Mike n’a pas toujours été comme ça. Mike n’a pas toujours bavé sur sa camisole en mangeant. Mike n’est pas toujours demeuré les fesses rivées à son fauteuil.

Il n’y a pas si longtemps, il ne manquait pas une occasion de pratiquer une grande variété d’activités physiques, de la course à pied à la planche à voile en passant par le patin à roues alignées. Il se rendait régulièrement au travail en patin sur la piste cyclable. Il dirigeait une petite entreprise d’informatique et y avait instauré une politique d’activité physique auprès de ses employés. Il offrait 3 heures payées par semaines à ses employés soit pour se rendre au travail en transport actif, soit pour pratiquer une activité physique au choix.

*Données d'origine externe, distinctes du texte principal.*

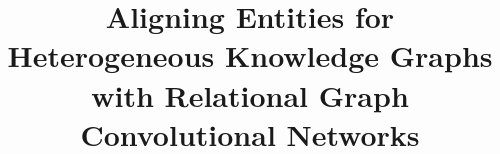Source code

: 


	\title{Aligning Entities for Heterogeneous Knowledge Graphs \\
		with Relational Graph Convolutional Networks}
	\author{
	}
	\maketitle
	













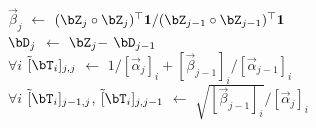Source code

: \begin{algorithm2e}[H]
{      {\color{\colormat} $\vec \beta_j$ $\gets$ ${( \bZ_{j} \circ \bZ_{j} )^\top \mathbf 1}/{( \bZ_{j-1} \circ \bZ_{j-1} )^\top \mathbf 1}$}
      \\
      {\color{\colormat} $\bD_{j}$ $\gets$ $\bZ_{j} -$  $\bD_{j-1}$}
      \\
      {\color{\colornew} $\forall i$ \: $\tilde [\bT_{i}]_{j,j}$ $\gets$ $1/[\vec \alpha_{j}]_{i} + [\vec \beta_{j-1}]_{i}/[\vec \alpha_{j-1}]_{i}$}
      \\
      {\color{\colornew} $\forall i$ \: $\tilde [\bT_{i}]_{j-1,j}$, $\tilde [\bT_{i}]_{j,j-1}$ $\gets$ $\sqrt{[\vec \beta_{j-1}]_{i}}/[\vec \alpha_{j}]_{i}$}
    }
\end{algorithm2e}

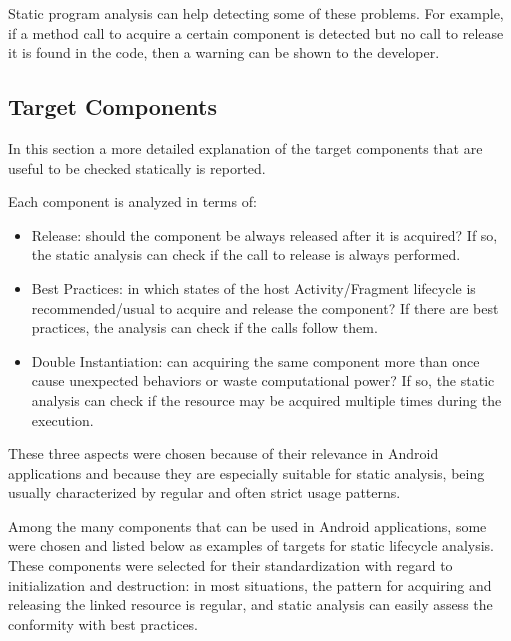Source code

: \documentclass[11pt,a4paper,notitlepage]{article}
\begin{document}
Static program analysis can help detecting some of these problems. For example, if a method call to acquire a certain component is detected but no call to release it is found in the code, then a warning can be shown to the developer.

\subsection{Target Components}
In this section a more detailed explanation of the target components that are useful to be checked statically is reported.

Each component is analyzed in terms of:
\begin{itemize}
	\item Release: should the component be always released after it is acquired? If so, the static analysis can check if the call to release is always performed.
	\item Best Practices: in which states of the host Activity/Fragment lifecycle is recommended/usual to acquire and release the component? If there are best practices, the analysis can check if the calls follow them.
	\item Double Instantiation: can acquiring the same component more than once cause unexpected behaviors or waste computational power? If so, the static analysis can check if the resource may be acquired multiple times during the execution.
\end{itemize}
These three aspects were chosen because of their relevance in Android applications and because they are especially suitable for static analysis, being usually characterized by regular and often strict usage patterns.

Among the many components that can be used in Android applications, some were chosen and listed below as examples of targets for static lifecycle analysis. These components were selected for their standardization with regard to initialization and destruction: in most situations, the pattern for acquiring and releasing the linked resource is regular, and static analysis can easily assess the conformity with best practices.
\end{document}
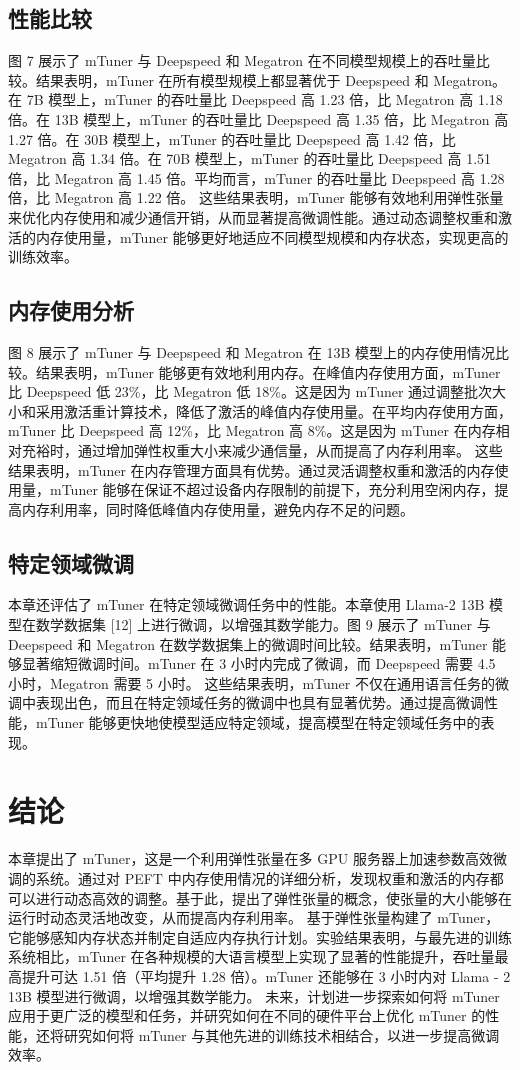 \subsection{性能比较}
图 7 展示了 mTuner 与 Deepspeed 和 Megatron 在不同模型规模上的吞吐量比较。结果表明，mTuner 在所有模型规模上都显著优于 Deepspeed 和 Megatron。在 7B 模型上，mTuner 的吞吐量比 Deepspeed 高 1.23 倍，比 Megatron 高 1.18 倍。在 13B 模型上，mTuner 的吞吐量比 Deepspeed 高 1.35 倍，比 Megatron 高 1.27 倍。在 30B 模型上，mTuner 的吞吐量比 Deepspeed 高 1.42 倍，比 Megatron 高 1.34 倍。在 70B 模型上，mTuner 的吞吐量比 Deepspeed 高 1.51 倍，比 Megatron 高 1.45 倍。平均而言，mTuner 的吞吐量比 Deepspeed 高 1.28 倍，比 Megatron 高 1.22 倍。
这些结果表明，mTuner 能够有效地利用弹性张量来优化内存使用和减少通信开销，从而显著提高微调性能。通过动态调整权重和激活的内存使用量，mTuner 能够更好地适应不同模型规模和内存状态，实现更高的训练效率。
\subsection{内存使用分析}
图 8 展示了 mTuner 与 Deepspeed 和 Megatron 在 13B 模型上的内存使用情况比较。结果表明，mTuner 能够更有效地利用内存。在峰值内存使用方面，mTuner 比 Deepspeed 低 23\%，比 Megatron 低 18\%。这是因为 mTuner 通过调整批次大小和采用激活重计算技术，降低了激活的峰值内存使用量。在平均内存使用方面，mTuner 比 Deepspeed 高 12\%，比 Megatron 高 8\%。这是因为 mTuner 在内存相对充裕时，通过增加弹性权重大小来减少通信量，从而提高了内存利用率。
这些结果表明，mTuner 在内存管理方面具有优势。通过灵活调整权重和激活的内存使用量，mTuner 能够在保证不超过设备内存限制的前提下，充分利用空闲内存，提高内存利用率，同时降低峰值内存使用量，避免内存不足的问题。
\subsection{特定领域微调}
本章还评估了 mTuner 在特定领域微调任务中的性能。本章使用 Llama-2 13B 模型在数学数据集 [12] 上进行微调，以增强其数学能力。图 9 展示了 mTuner 与 Deepspeed 和 Megatron 在数学数据集上的微调时间比较。结果表明，mTuner 能够显著缩短微调时间。mTuner 在 3 小时内完成了微调，而 Deepspeed 需要 4.5 小时，Megatron 需要 5 小时。
这些结果表明，mTuner 不仅在通用语言任务的微调中表现出色，而且在特定领域任务的微调中也具有显著优势。通过提高微调性能，mTuner 能够更快地使模型适应特定领域，提高模型在特定领域任务中的表现。
\section{结论}
本章提出了 mTuner，这是一个利用弹性张量在多 GPU 服务器上加速参数高效微调的系统。通过对 PEFT 中内存使用情况的详细分析，发现权重和激活的内存都可以进行动态高效的调整。基于此，提出了弹性张量的概念，使张量的大小能够在运行时动态灵活地改变，从而提高内存利用率。
基于弹性张量构建了 mTuner，它能够感知内存状态并制定自适应内存执行计划。实验结果表明，与最先进的训练系统相比，mTuner 在各种规模的大语言模型上实现了显著的性能提升，吞吐量最高提升可达 1.51 倍（平均提升 1.28 倍）。mTuner 还能够在 3 小时内对 Llama - 2 13B 模型进行微调，以增强其数学能力。
未来，计划进一步探索如何将 mTuner 应用于更广泛的模型和任务，并研究如何在不同的硬件平台上优化 mTuner 的性能，还将研究如何将 mTuner 与其他先进的训练技术相结合，以进一步提高微调效率。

En se rendant au travail en patin un mercredi matin, Mike a donné un coup de patin de trop. Son patin a touché la pédale d’un vélo intransigeant qui le dépassait. Il s’en est suivi une légère perte d’équilibre vers l’arrière, accompagnée de quelques insultes concernant le partage chaotique de la voie cyclable.   C’était le matin, il était tôt et probablement que les réflexes de Mike étaient encore engourdit de sommeil. La base de la tête de Mike a percuté le trottoir. Rien de très violent, seulement un impact de trop au mauvais endroit et sans casque. Les commentaires du cycliste concernant l’exclusivité cyclable de la piste ne firent rien pour amortir l’impact.

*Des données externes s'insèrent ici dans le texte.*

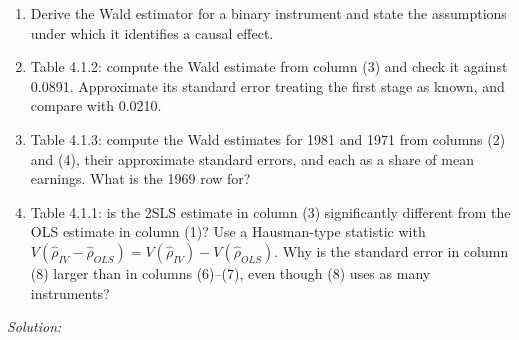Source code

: \documentclass[11pt,a4paper]{article}
\newif\ifsolucoes
\newcommand{\espacoresol}{4.5cm}   %
\newcommand{\resolespaco}{\ifsolucoes\else\par\textit{Solution:}\vspace{\espacoresol}\par\fi}
\begin{document}
\begin{enumerate}[label=(\alph*)]
\item Derive the Wald estimator for a binary instrument and state the assumptions under which it
identifies a causal effect.
\item Table 4.1.2: compute the Wald estimate from column (3) and check it against 0.0891. Approximate its
standard error treating the first stage as known, and compare with 0.0210.
\item Table 4.1.3: compute the Wald estimates for 1981 and 1971 from columns (2) and (4), their approximate
standard errors, and each as a share of mean earnings. What is the 1969 row for?
\item Table 4.1.1: is the 2SLS estimate in column (3) significantly different from the OLS estimate in
column (1)? Use a Hausman-type statistic with $V(\hat\rho_{IV}-\hat\rho_{OLS})=V(\hat\rho_{IV})-V(\hat\rho_{OLS})$.
Why is the standard error in column (8) larger than in columns (6)--(7), even though (8) uses as many instruments?
\end{enumerate}
\resolespaco
\end{document}
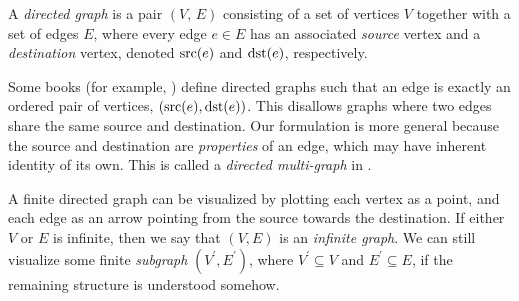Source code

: \documentclass[../generics]{subfiles}
\begin{document}
\begin{definition}
A \emph{directed graph} is a pair $(V,\, E)$ consisting of a set of vertices $V$ together with a set of edges $E$, where every edge $e\in E$ has an associated \emph{source} vertex and a \emph{destination} vertex, denoted $\operatorname{src}(e)$ and $\operatorname{dst}(e)$, respectively.

Some books (for example, \cite{grimaldi}) define directed graphs such that an edge is exactly an ordered pair of vertices, $(\operatorname{src}(e),\operatorname{dst}(e))$. This disallows graphs where two edges share the same source and destination. Our formulation is more general because the source and destination are \emph{properties} of an edge, which may have inherent identity of its own. This is called a \emph{directed multi-graph} in \cite{alggraph}.

A finite directed graph can be visualized by plotting each vertex as a point, and each edge as an arrow pointing from the source towards the destination. If either $V$ or $E$ is infinite, then we say that $(V, E)$ is an \emph{infinite graph}. We can still visualize some finite \emph{subgraph} $(V^\prime, E^\prime)$, where $V^\prime\subseteq V$ and $E^\prime\subseteq E$, if the remaining structure is understood somehow.
\end{definition}
\end{document}
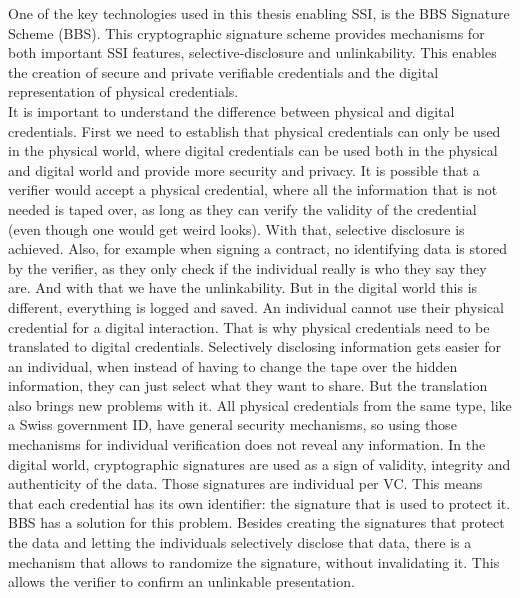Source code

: \documentclass[
	a4paper               %
	,BCOR=0mm            %
	,bibliography=totoc   %
	,listof=totoc         %
	,monolingual
	,twoside=false
]{bfhthesis}              %
\begin{document}
One of the key technologies used in this thesis enabling SSI, is the BBS Signature Scheme (BBS)\cite{bbs-signature-scheme}. This cryptographic signature scheme provides mechanisms for both important SSI features, selective-disclosure and unlinkability. This enables the creation of secure and private verifiable credentials and the digital representation of physical credentials. \\

It is important to understand the difference between physical and digital credentials. First we need to establish that physical credentials can only be used in the physical world, where digital credentials can be used both in the physical and digital world and provide more security and privacy. It is possible that a verifier would accept a physical credential, where all the information that is not needed is taped over, as long as they can verify the validity of the credential (even though one would get weird looks). With that, selective disclosure is achieved. Also, for example when signing a contract, no identifying data is stored by the verifier, as they only check if the individual really is who they say they are. And with that we have the unlinkability. But in the digital world this is different, everything is logged and saved. An individual cannot use their physical credential for a digital interaction. That is why physical credentials need to be translated to digital credentials. Selectively disclosing information gets easier for an individual, when instead of having to change the tape over the hidden information, they can just select what they want to share. But the translation also brings new problems with it. All physical credentials from the same type, like a Swiss government ID, have general security mechanisms, so using those mechanisms for individual verification does not reveal any information. In the digital world, cryptographic signatures are used as a sign of validity, integrity and authenticity of the data. Those signatures are individual per VC. This means that each credential has its own identifier: the signature that is used to protect it. \\

BBS has a solution for this problem. Besides creating the signatures that protect the data and letting the individuals selectively disclose that data, there is a mechanism that allows to randomize the signature, without invalidating it. This allows the verifier to confirm an unlinkable presentation.  \\
\end{document}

Le traumatisme crânien et la quadriplégie qui ont suivi ont changé Mike. Qui aurait pu croire qu’une si petite chute pouvait changer les centimètres en kilomètres d’effort?

Autrefois un outil d’activité physique merveilleux, le corps de Mike est devenu subitement pour lui une prison. Il a bien essayé de se battre, de faire du mieux qu’il pouvait avec ses nouvelles ressources, mais l’écart entre sa vie d’antan et son quotidien était trop important pour lui. Son infirmière lui apporte un support deux fois semaine, mais toute la gentillesse et les soins de Lucette ne pourront effacer les séquelles de la chute. Mike attend la fin de sa vie, une paille à la bouche pour déplacer son fauteuil roulant de la salle à manger à son ordinateur ou encore à son immense téléviseur que ses amis lui avaient acheté en pensant lui faire plaisir. Ses amis pour qui il était devenu une pauvre victime d’un bête accident et non pas un fier sportif et entrepreneur connaissant le succès. Même s’il n’est pas sorteux, Mike voulait partir.

Être actif, c’est un privilège qui peut être retiré à tout instant et que l’on tend trop souvent à prendre pour acquis. Il importe d’en profiter, d’exploiter pleinement ses ressources et ses capacités, le tout avec un souci de sécurité. Être actif, ça veut aussi dire être en mesure de partager l’environnement pour la pratique d’activités physiques diverses.